Record extracts:
==*==

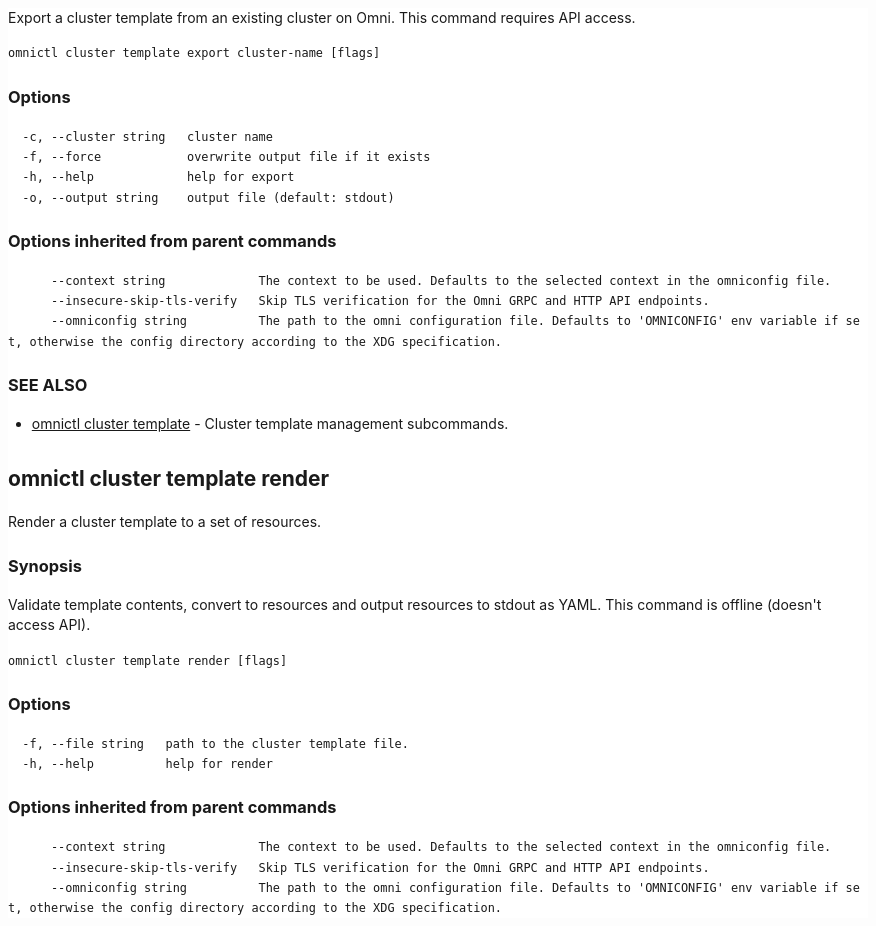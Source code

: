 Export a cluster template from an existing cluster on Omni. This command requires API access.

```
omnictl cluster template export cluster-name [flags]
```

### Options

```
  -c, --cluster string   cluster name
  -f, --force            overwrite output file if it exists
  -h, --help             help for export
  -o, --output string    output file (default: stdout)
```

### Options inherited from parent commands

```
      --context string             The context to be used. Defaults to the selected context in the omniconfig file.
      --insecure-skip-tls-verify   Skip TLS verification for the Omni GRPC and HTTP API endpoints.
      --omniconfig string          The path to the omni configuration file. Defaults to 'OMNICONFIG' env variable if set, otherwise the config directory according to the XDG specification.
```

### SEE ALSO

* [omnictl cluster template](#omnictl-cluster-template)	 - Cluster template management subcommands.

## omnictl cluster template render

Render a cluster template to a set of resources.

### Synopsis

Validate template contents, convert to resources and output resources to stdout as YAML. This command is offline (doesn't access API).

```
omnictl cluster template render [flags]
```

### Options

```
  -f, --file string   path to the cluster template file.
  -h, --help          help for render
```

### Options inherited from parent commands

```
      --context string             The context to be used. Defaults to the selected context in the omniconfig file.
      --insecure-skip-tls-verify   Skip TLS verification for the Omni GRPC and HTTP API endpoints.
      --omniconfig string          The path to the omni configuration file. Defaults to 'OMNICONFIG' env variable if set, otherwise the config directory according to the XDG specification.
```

==*==

Assignment:
Each line above should be returned exactly as it stands, minus any pictures.

Response to this exercise:
Source code

: Export a cluster template from an existing cluster on Omni. This command requires API access.

```
omnictl cluster template export cluster-name [flags]
```

### Options

```
  -c, --cluster string   cluster name
  -f, --force            overwrite output file if it exists
  -h, --help             help for export
  -o, --output string    output file (default: stdout)
```

### Options inherited from parent commands

```
      --context string             The context to be used. Defaults to the selected context in the omniconfig file.
      --insecure-skip-tls-verify   Skip TLS verification for the Omni GRPC and HTTP API endpoints.
      --omniconfig string          The path to the omni configuration file. Defaults to 'OMNICONFIG' env variable if set, otherwise the config directory according to the XDG specification.
```

### SEE ALSO

* [omnictl cluster template](#omnictl-cluster-template)	 - Cluster template management subcommands.

## omnictl cluster template render

Render a cluster template to a set of resources.

### Synopsis

Validate template contents, convert to resources and output resources to stdout as YAML. This command is offline (doesn't access API).

```
omnictl cluster template render [flags]
```

### Options

```
  -f, --file string   path to the cluster template file.
  -h, --help          help for render
```

### Options inherited from parent commands

```
      --context string             The context to be used. Defaults to the selected context in the omniconfig file.
      --insecure-skip-tls-verify   Skip TLS verification for the Omni GRPC and HTTP API endpoints.
      --omniconfig string          The path to the omni configuration file. Defaults to 'OMNICONFIG' env variable if set, otherwise the config directory according to the XDG specification.
```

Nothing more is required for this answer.